Currently, most drone companies—both U.S.-based and foreign companies alike—rely on Chinese or other foreign components for some part of their production.
An interesting wrinkle is that some drone companies make the claim that, although their drones use components from other countries, they are nonetheless assembled in the U.S.—thus making their Made in USA claim accurate.
An example is Autel, which describes its Autel Enterprise as “Made in the USA, with foreign and domestic parts and labor.”
Photo credit: Autel
This claim appears to land in a little bit of a grey area. However, a strict reading of the FTC’s new rule would seem to prohibit Autel from making it any more, regardless of the qualifying statement about “with foreign and domestic parts and labor.”
Either way, Randall Warnas, Autel’s new CEO, isn’t concerned.
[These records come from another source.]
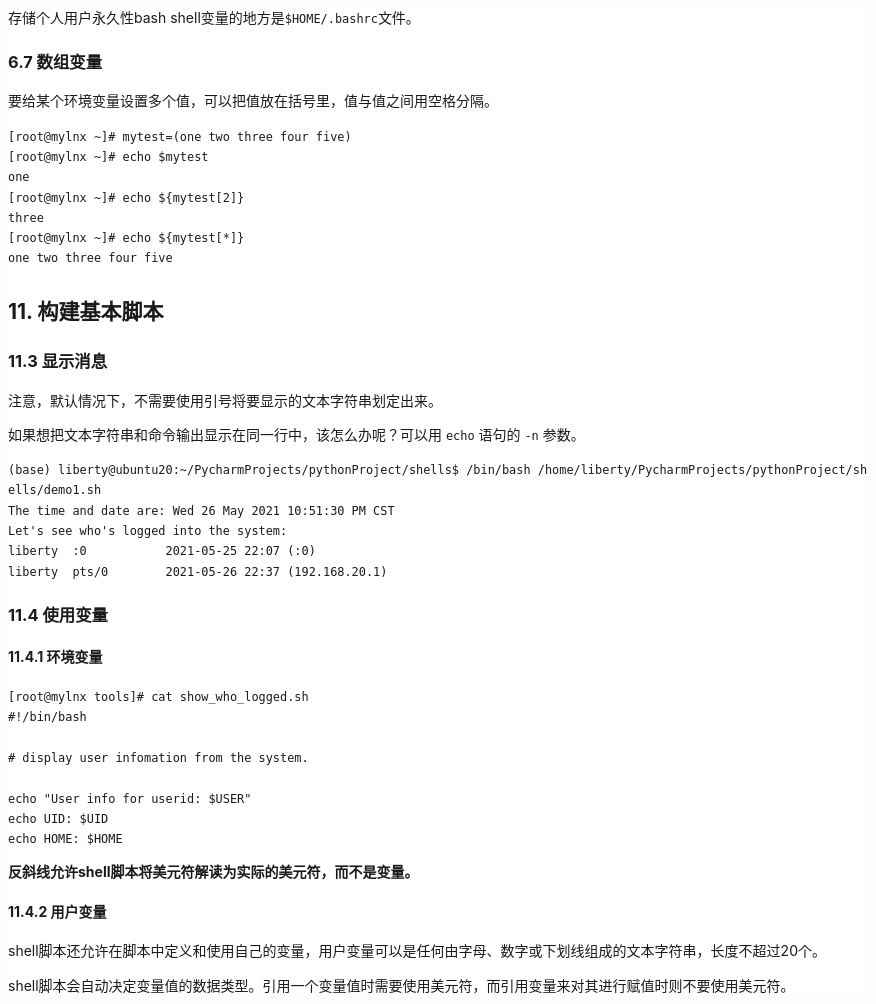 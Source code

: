 存储个人用户永久性bash shell变量的地方是`$HOME/.bashrc`文件。

### 6.7 数组变量

要给某个环境变量设置多个值，可以把值放在括号里，值与值之间用空格分隔。

```shell
[root@mylnx ~]# mytest=(one two three four five)
[root@mylnx ~]# echo $mytest
one
[root@mylnx ~]# echo ${mytest[2]}
three
[root@mylnx ~]# echo ${mytest[*]}
one two three four five
```

## 11. 构建基本脚本

### 11.3 显示消息

注意，默认情况下，不需要使用引号将要显示的文本字符串划定出来。

如果想把文本字符串和命令输出显示在同一行中，该怎么办呢？可以用 `echo` 语句的 `-n` 参数。

```console
(base) liberty@ubuntu20:~/PycharmProjects/pythonProject/shells$ /bin/bash /home/liberty/PycharmProjects/pythonProject/shells/demo1.sh
The time and date are: Wed 26 May 2021 10:51:30 PM CST
Let's see who's logged into the system:
liberty  :0           2021-05-25 22:07 (:0)
liberty  pts/0        2021-05-26 22:37 (192.168.20.1)
```

### 11.4 使用变量

#### 11.4.1 环境变量

```shell
[root@mylnx tools]# cat show_who_logged.sh 
#!/bin/bash

# display user infomation from the system.

echo "User info for userid: $USER"
echo UID: $UID
echo HOME: $HOME
```

**反斜线允许shell脚本将美元符解读为实际的美元符，而不是变量。**

#### 11.4.2 用户变量

shell脚本还允许在脚本中定义和使用自己的变量，用户变量可以是任何由字母、数字或下划线组成的文本字符串，长度不超过20个。

shell脚本会自动决定变量值的数据类型。引用一个变量值时需要使用美元符，而引用变量来对其进行赋值时则不要使用美元符。
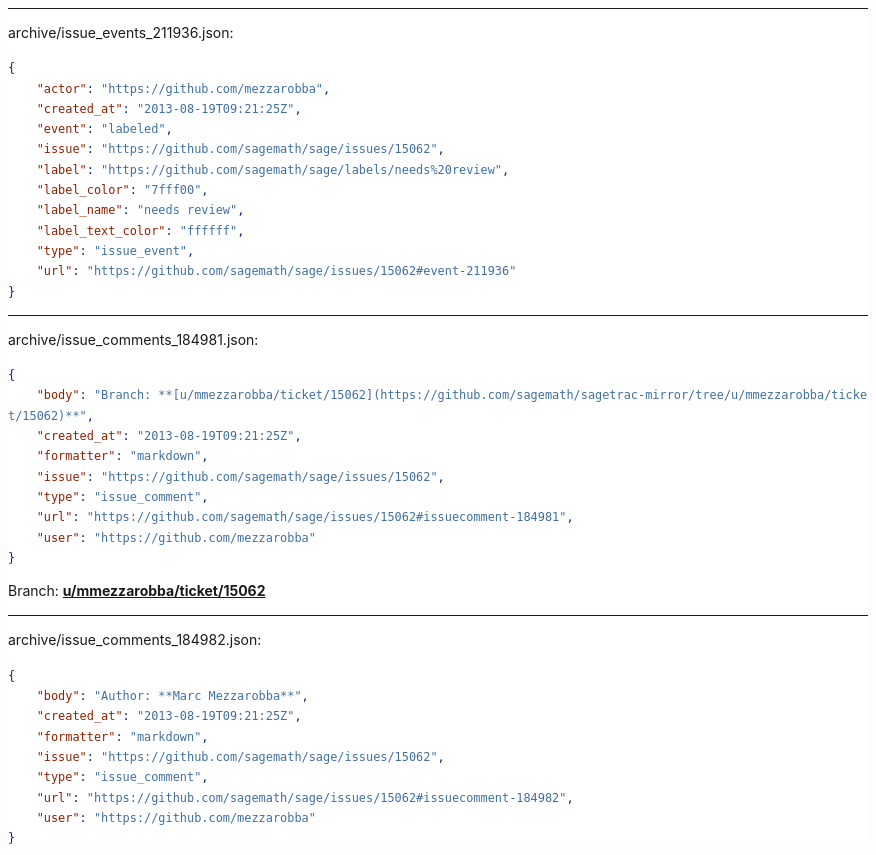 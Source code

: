 

---

archive/issue_events_211936.json:
```json
{
    "actor": "https://github.com/mezzarobba",
    "created_at": "2013-08-19T09:21:25Z",
    "event": "labeled",
    "issue": "https://github.com/sagemath/sage/issues/15062",
    "label": "https://github.com/sagemath/sage/labels/needs%20review",
    "label_color": "7fff00",
    "label_name": "needs review",
    "label_text_color": "ffffff",
    "type": "issue_event",
    "url": "https://github.com/sagemath/sage/issues/15062#event-211936"
}
```



---

archive/issue_comments_184981.json:
```json
{
    "body": "Branch: **[u/mmezzarobba/ticket/15062](https://github.com/sagemath/sagetrac-mirror/tree/u/mmezzarobba/ticket/15062)**",
    "created_at": "2013-08-19T09:21:25Z",
    "formatter": "markdown",
    "issue": "https://github.com/sagemath/sage/issues/15062",
    "type": "issue_comment",
    "url": "https://github.com/sagemath/sage/issues/15062#issuecomment-184981",
    "user": "https://github.com/mezzarobba"
}
```

Branch: **[u/mmezzarobba/ticket/15062](https://github.com/sagemath/sagetrac-mirror/tree/u/mmezzarobba/ticket/15062)**



---

archive/issue_comments_184982.json:
```json
{
    "body": "Author: **Marc Mezzarobba**",
    "created_at": "2013-08-19T09:21:25Z",
    "formatter": "markdown",
    "issue": "https://github.com/sagemath/sage/issues/15062",
    "type": "issue_comment",
    "url": "https://github.com/sagemath/sage/issues/15062#issuecomment-184982",
    "user": "https://github.com/mezzarobba"
}
```
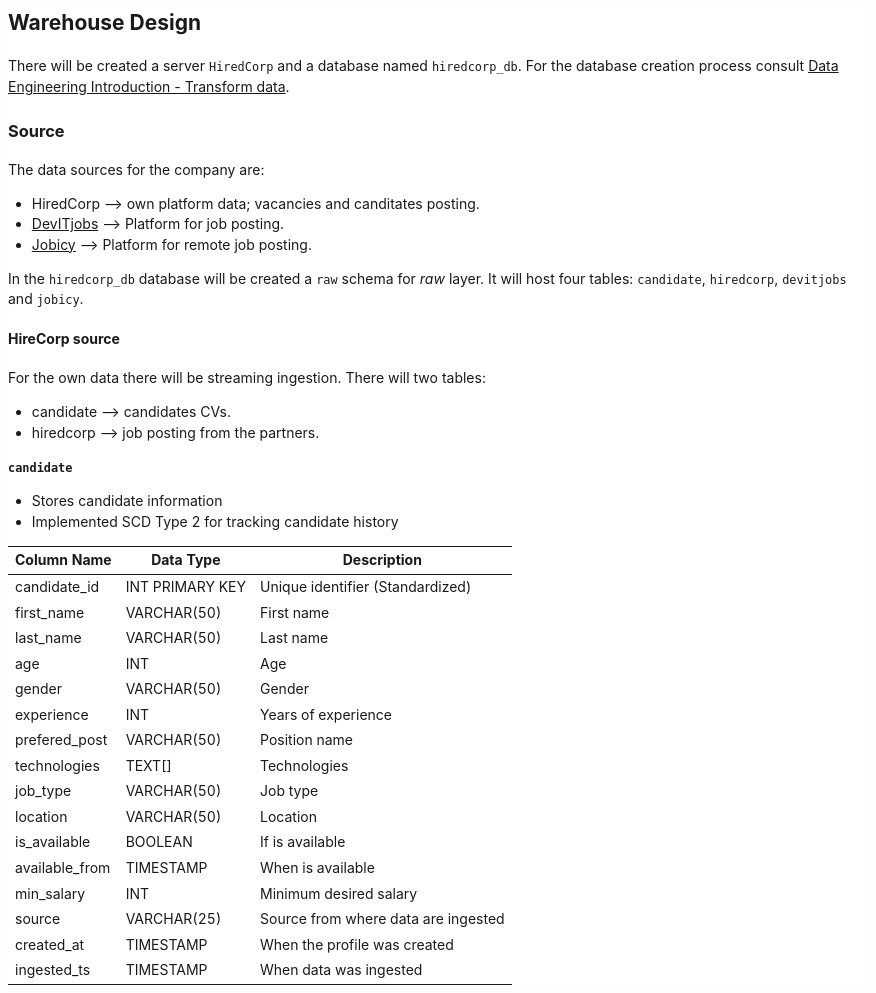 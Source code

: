 ## Warehouse Design
There will be created a server `HiredCorp` and a database named `hiredcorp_db`. For the database creation process consult [Data Engineering Introduction - Transform data](https://github.com/romanmurzac/DrivenPath/tree/main/chapter_2#transform-data).

### Source
The data sources for the company are:
* HiredCorp --> own platform data; vacancies and canditates posting.
* [DevITjobs](https://devitjobs.com/api/jobsLight) --> Platform for job posting.
* [Jobicy](https://jobicy.com/jobs-rss-feed) --> Platform for remote job posting.

In the `hiredcorp_db` database will be created a `raw` schema for *raw* layer. It will host four tables: `candidate`, `hiredcorp`, `devitjobs` and `jobicy`.

#### HireCorp source
For the own data there will be streaming ingestion. There will two tables:
* candidate --> candidates CVs.
* hiredcorp --> job posting from the partners.

**`candidate`**
* Stores candidate information
* Implemented SCD Type 2 for tracking candidate history

| Column Name | Data Type | Description |
| ------------| ----------------- | ----------- |
| candidate_id | INT PRIMARY KEY | Unique identifier (Standardized) |
| first_name | VARCHAR(50) | First name |
| last_name | VARCHAR(50) | Last name |
| age | INT | Age |
| gender | VARCHAR(50) | Gender |
| experience | INT | Years of experience |
| prefered_post | VARCHAR(50) | Position name |
| technologies | TEXT[] | Technologies |
| job_type | VARCHAR(50) | Job type |
| location | VARCHAR(50) | Location |
| is_available | BOOLEAN | If is available |
| available_from | TIMESTAMP | When is available |
| min_salary | INT | Minimum desired salary |
| source | VARCHAR(25) | Source from where data are ingested |
| created_at | TIMESTAMP | When the profile was created |
| ingested_ts | TIMESTAMP | When data was ingested |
The FTC is doing the right thing by making “Made in USA” mean something, and more clarity on how this can be accomplished is appreciated . . . As the world shrinks, we will surely encounter more blurring of these lines that the FTC is trying to address.
– Randall Warnas
It’s important to note that Autel is just one example among dozens, and that Autel’s careful wording is a lot more transparent than the claims some other drone companies have made.
The Department of Defense’s Report
But wait—don’t we have already have a list of Made in USA drones that the Pentagon put together?
If you’re thinking of the Pentagon’s Blue UAS—a list of five drones officially approved for government use—it turns out they didn’t necessarily have to be made in the U.S. to meet the rigorous requirements for approval.
In fact, according to a recent report from the Department of Defense, four of the five Blue UAS appear to contain Chinese components.
In the DOD report, the bill of materials from four anonymous “U.S. sUAS platforms” was assessed, and they were all found to contain a significant amount of Chinese components, as indicated in the chart below. (See the Aircraft section of the report if you’d like to dig deeper on this.)
Note: According to analysis by DroneAnalyst the dark blue color should be the U.S., not France
Data in the DOD report indicates that the four drones reviewed rely heavily on Chinese drone components, with electric motors, fuselage structures, and printed circuit boards being the top three types of components sourced from China.
(It’s important to note that the DOD report does not specifically state that the four U.S. drones it reviewed were part of the Blue UAS list, but reporting and research strongly indicates that they are.)
The DOD’s Defense Innovation Unit (DIU) recently issued a Blue sUAS 2.0 solicitation, indicating that it still seems to be searching for drones to better meet its security standards.
For the immediate future, it will be interesting to see if any drone companies remove their Made in USA claims as a response to the FTC’s rule, and what these changes might reveal about our continued reliance on foreign drone components.